> **Problem details**
Omit the pictures, and output the rest of the entries exactly as written.

> **Supplied data**
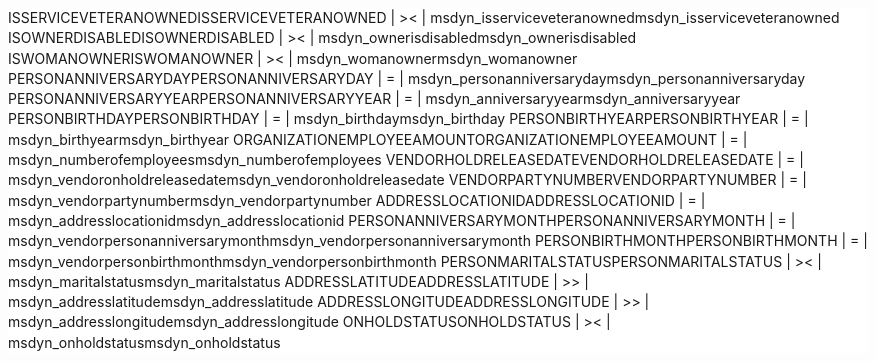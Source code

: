 <span data-ttu-id="737fd-285">ISSERVICEVETERANOWNED</span><span class="sxs-lookup"><span data-stu-id="737fd-285">ISSERVICEVETERANOWNED</span></span> | \>\< | <span data-ttu-id="737fd-286">msdyn\_isserviceveteranowned</span><span class="sxs-lookup"><span data-stu-id="737fd-286">msdyn\_isserviceveteranowned</span></span>
<span data-ttu-id="737fd-287">ISOWNERDISABLED</span><span class="sxs-lookup"><span data-stu-id="737fd-287">ISOWNERDISABLED</span></span> | \>\< | <span data-ttu-id="737fd-288">msdyn\_ownerisdisabled</span><span class="sxs-lookup"><span data-stu-id="737fd-288">msdyn\_ownerisdisabled</span></span>
<span data-ttu-id="737fd-289">ISWOMANOWNER</span><span class="sxs-lookup"><span data-stu-id="737fd-289">ISWOMANOWNER</span></span> | \>\< | <span data-ttu-id="737fd-290">msdyn\_womanowner</span><span class="sxs-lookup"><span data-stu-id="737fd-290">msdyn\_womanowner</span></span>
<span data-ttu-id="737fd-291">PERSONANNIVERSARYDAY</span><span class="sxs-lookup"><span data-stu-id="737fd-291">PERSONANNIVERSARYDAY</span></span> | = | <span data-ttu-id="737fd-292">msdyn\_personanniversaryday</span><span class="sxs-lookup"><span data-stu-id="737fd-292">msdyn\_personanniversaryday</span></span>
<span data-ttu-id="737fd-293">PERSONANNIVERSARYYEAR</span><span class="sxs-lookup"><span data-stu-id="737fd-293">PERSONANNIVERSARYYEAR</span></span> | = | <span data-ttu-id="737fd-294">msdyn\_anniversaryyear</span><span class="sxs-lookup"><span data-stu-id="737fd-294">msdyn\_anniversaryyear</span></span>
<span data-ttu-id="737fd-295">PERSONBIRTHDAY</span><span class="sxs-lookup"><span data-stu-id="737fd-295">PERSONBIRTHDAY</span></span> | = | <span data-ttu-id="737fd-296">msdyn\_birthday</span><span class="sxs-lookup"><span data-stu-id="737fd-296">msdyn\_birthday</span></span>
<span data-ttu-id="737fd-297">PERSONBIRTHYEAR</span><span class="sxs-lookup"><span data-stu-id="737fd-297">PERSONBIRTHYEAR</span></span> | = | <span data-ttu-id="737fd-298">msdyn\_birthyear</span><span class="sxs-lookup"><span data-stu-id="737fd-298">msdyn\_birthyear</span></span>
<span data-ttu-id="737fd-299">ORGANIZATIONEMPLOYEEAMOUNT</span><span class="sxs-lookup"><span data-stu-id="737fd-299">ORGANIZATIONEMPLOYEEAMOUNT</span></span> | = | <span data-ttu-id="737fd-300">msdyn\_numberofemployees</span><span class="sxs-lookup"><span data-stu-id="737fd-300">msdyn\_numberofemployees</span></span>
<span data-ttu-id="737fd-301">VENDORHOLDRELEASEDATE</span><span class="sxs-lookup"><span data-stu-id="737fd-301">VENDORHOLDRELEASEDATE</span></span> | = | <span data-ttu-id="737fd-302">msdyn\_vendoronholdreleasedate</span><span class="sxs-lookup"><span data-stu-id="737fd-302">msdyn\_vendoronholdreleasedate</span></span>
<span data-ttu-id="737fd-303">VENDORPARTYNUMBER</span><span class="sxs-lookup"><span data-stu-id="737fd-303">VENDORPARTYNUMBER</span></span> | = | <span data-ttu-id="737fd-304">msdyn\_vendorpartynumber</span><span class="sxs-lookup"><span data-stu-id="737fd-304">msdyn\_vendorpartynumber</span></span>
<span data-ttu-id="737fd-305">ADDRESSLOCATIONID</span><span class="sxs-lookup"><span data-stu-id="737fd-305">ADDRESSLOCATIONID</span></span> | = | <span data-ttu-id="737fd-306">msdyn\_addresslocationid</span><span class="sxs-lookup"><span data-stu-id="737fd-306">msdyn\_addresslocationid</span></span>
<span data-ttu-id="737fd-307">PERSONANNIVERSARYMONTH</span><span class="sxs-lookup"><span data-stu-id="737fd-307">PERSONANNIVERSARYMONTH</span></span> | = | <span data-ttu-id="737fd-308">msdyn\_vendorpersonanniversarymonth</span><span class="sxs-lookup"><span data-stu-id="737fd-308">msdyn\_vendorpersonanniversarymonth</span></span>
<span data-ttu-id="737fd-309">PERSONBIRTHMONTH</span><span class="sxs-lookup"><span data-stu-id="737fd-309">PERSONBIRTHMONTH</span></span> | = | <span data-ttu-id="737fd-310">msdyn\_vendorpersonbirthmonth</span><span class="sxs-lookup"><span data-stu-id="737fd-310">msdyn\_vendorpersonbirthmonth</span></span>
<span data-ttu-id="737fd-311">PERSONMARITALSTATUS</span><span class="sxs-lookup"><span data-stu-id="737fd-311">PERSONMARITALSTATUS</span></span> | \>\< | <span data-ttu-id="737fd-312">msdyn\_maritalstatus</span><span class="sxs-lookup"><span data-stu-id="737fd-312">msdyn\_maritalstatus</span></span>
<span data-ttu-id="737fd-313">ADDRESSLATITUDE</span><span class="sxs-lookup"><span data-stu-id="737fd-313">ADDRESSLATITUDE</span></span> | \>\> | <span data-ttu-id="737fd-314">msdyn\_addresslatitude</span><span class="sxs-lookup"><span data-stu-id="737fd-314">msdyn\_addresslatitude</span></span>
<span data-ttu-id="737fd-315">ADDRESSLONGITUDE</span><span class="sxs-lookup"><span data-stu-id="737fd-315">ADDRESSLONGITUDE</span></span> | \>\> | <span data-ttu-id="737fd-316">msdyn\_addresslongitude</span><span class="sxs-lookup"><span data-stu-id="737fd-316">msdyn\_addresslongitude</span></span>
<span data-ttu-id="737fd-317">ONHOLDSTATUS</span><span class="sxs-lookup"><span data-stu-id="737fd-317">ONHOLDSTATUS</span></span> | \>\< | <span data-ttu-id="737fd-318">msdyn\_onholdstatus</span><span class="sxs-lookup"><span data-stu-id="737fd-318">msdyn\_onholdstatus</span></span>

> **Solution for this task**
Source code

: <span data-ttu-id="737fd-285">ISSERVICEVETERANOWNED</span><span class="sxs-lookup"><span data-stu-id="737fd-285">ISSERVICEVETERANOWNED</span></span> | \>\< | <span data-ttu-id="737fd-286">msdyn\_isserviceveteranowned</span><span class="sxs-lookup"><span data-stu-id="737fd-286">msdyn\_isserviceveteranowned</span></span>
<span data-ttu-id="737fd-287">ISOWNERDISABLED</span><span class="sxs-lookup"><span data-stu-id="737fd-287">ISOWNERDISABLED</span></span> | \>\< | <span data-ttu-id="737fd-288">msdyn\_ownerisdisabled</span><span class="sxs-lookup"><span data-stu-id="737fd-288">msdyn\_ownerisdisabled</span></span>
<span data-ttu-id="737fd-289">ISWOMANOWNER</span><span class="sxs-lookup"><span data-stu-id="737fd-289">ISWOMANOWNER</span></span> | \>\< | <span data-ttu-id="737fd-290">msdyn\_womanowner</span><span class="sxs-lookup"><span data-stu-id="737fd-290">msdyn\_womanowner</span></span>
<span data-ttu-id="737fd-291">PERSONANNIVERSARYDAY</span><span class="sxs-lookup"><span data-stu-id="737fd-291">PERSONANNIVERSARYDAY</span></span> | = | <span data-ttu-id="737fd-292">msdyn\_personanniversaryday</span><span class="sxs-lookup"><span data-stu-id="737fd-292">msdyn\_personanniversaryday</span></span>
<span data-ttu-id="737fd-293">PERSONANNIVERSARYYEAR</span><span class="sxs-lookup"><span data-stu-id="737fd-293">PERSONANNIVERSARYYEAR</span></span> | = | <span data-ttu-id="737fd-294">msdyn\_anniversaryyear</span><span class="sxs-lookup"><span data-stu-id="737fd-294">msdyn\_anniversaryyear</span></span>
<span data-ttu-id="737fd-295">PERSONBIRTHDAY</span><span class="sxs-lookup"><span data-stu-id="737fd-295">PERSONBIRTHDAY</span></span> | = | <span data-ttu-id="737fd-296">msdyn\_birthday</span><span class="sxs-lookup"><span data-stu-id="737fd-296">msdyn\_birthday</span></span>
<span data-ttu-id="737fd-297">PERSONBIRTHYEAR</span><span class="sxs-lookup"><span data-stu-id="737fd-297">PERSONBIRTHYEAR</span></span> | = | <span data-ttu-id="737fd-298">msdyn\_birthyear</span><span class="sxs-lookup"><span data-stu-id="737fd-298">msdyn\_birthyear</span></span>
<span data-ttu-id="737fd-299">ORGANIZATIONEMPLOYEEAMOUNT</span><span class="sxs-lookup"><span data-stu-id="737fd-299">ORGANIZATIONEMPLOYEEAMOUNT</span></span> | = | <span data-ttu-id="737fd-300">msdyn\_numberofemployees</span><span class="sxs-lookup"><span data-stu-id="737fd-300">msdyn\_numberofemployees</span></span>
<span data-ttu-id="737fd-301">VENDORHOLDRELEASEDATE</span><span class="sxs-lookup"><span data-stu-id="737fd-301">VENDORHOLDRELEASEDATE</span></span> | = | <span data-ttu-id="737fd-302">msdyn\_vendoronholdreleasedate</span><span class="sxs-lookup"><span data-stu-id="737fd-302">msdyn\_vendoronholdreleasedate</span></span>
<span data-ttu-id="737fd-303">VENDORPARTYNUMBER</span><span class="sxs-lookup"><span data-stu-id="737fd-303">VENDORPARTYNUMBER</span></span> | = | <span data-ttu-id="737fd-304">msdyn\_vendorpartynumber</span><span class="sxs-lookup"><span data-stu-id="737fd-304">msdyn\_vendorpartynumber</span></span>
<span data-ttu-id="737fd-305">ADDRESSLOCATIONID</span><span class="sxs-lookup"><span data-stu-id="737fd-305">ADDRESSLOCATIONID</span></span> | = | <span data-ttu-id="737fd-306">msdyn\_addresslocationid</span><span class="sxs-lookup"><span data-stu-id="737fd-306">msdyn\_addresslocationid</span></span>
<span data-ttu-id="737fd-307">PERSONANNIVERSARYMONTH</span><span class="sxs-lookup"><span data-stu-id="737fd-307">PERSONANNIVERSARYMONTH</span></span> | = | <span data-ttu-id="737fd-308">msdyn\_vendorpersonanniversarymonth</span><span class="sxs-lookup"><span data-stu-id="737fd-308">msdyn\_vendorpersonanniversarymonth</span></span>
<span data-ttu-id="737fd-309">PERSONBIRTHMONTH</span><span class="sxs-lookup"><span data-stu-id="737fd-309">PERSONBIRTHMONTH</span></span> | = | <span data-ttu-id="737fd-310">msdyn\_vendorpersonbirthmonth</span><span class="sxs-lookup"><span data-stu-id="737fd-310">msdyn\_vendorpersonbirthmonth</span></span>
<span data-ttu-id="737fd-311">PERSONMARITALSTATUS</span><span class="sxs-lookup"><span data-stu-id="737fd-311">PERSONMARITALSTATUS</span></span> | \>\< | <span data-ttu-id="737fd-312">msdyn\_maritalstatus</span><span class="sxs-lookup"><span data-stu-id="737fd-312">msdyn\_maritalstatus</span></span>
<span data-ttu-id="737fd-313">ADDRESSLATITUDE</span><span class="sxs-lookup"><span data-stu-id="737fd-313">ADDRESSLATITUDE</span></span> | \>\> | <span data-ttu-id="737fd-314">msdyn\_addresslatitude</span><span class="sxs-lookup"><span data-stu-id="737fd-314">msdyn\_addresslatitude</span></span>
<span data-ttu-id="737fd-315">ADDRESSLONGITUDE</span><span class="sxs-lookup"><span data-stu-id="737fd-315">ADDRESSLONGITUDE</span></span> | \>\> | <span data-ttu-id="737fd-316">msdyn\_addresslongitude</span><span class="sxs-lookup"><span data-stu-id="737fd-316">msdyn\_addresslongitude</span></span>
<span data-ttu-id="737fd-317">ONHOLDSTATUS</span><span class="sxs-lookup"><span data-stu-id="737fd-317">ONHOLDSTATUS</span></span> | \>\< | <span data-ttu-id="737fd-318">msdyn\_onholdstatus</span><span class="sxs-lookup"><span data-stu-id="737fd-318">msdyn\_onholdstatus</span></span>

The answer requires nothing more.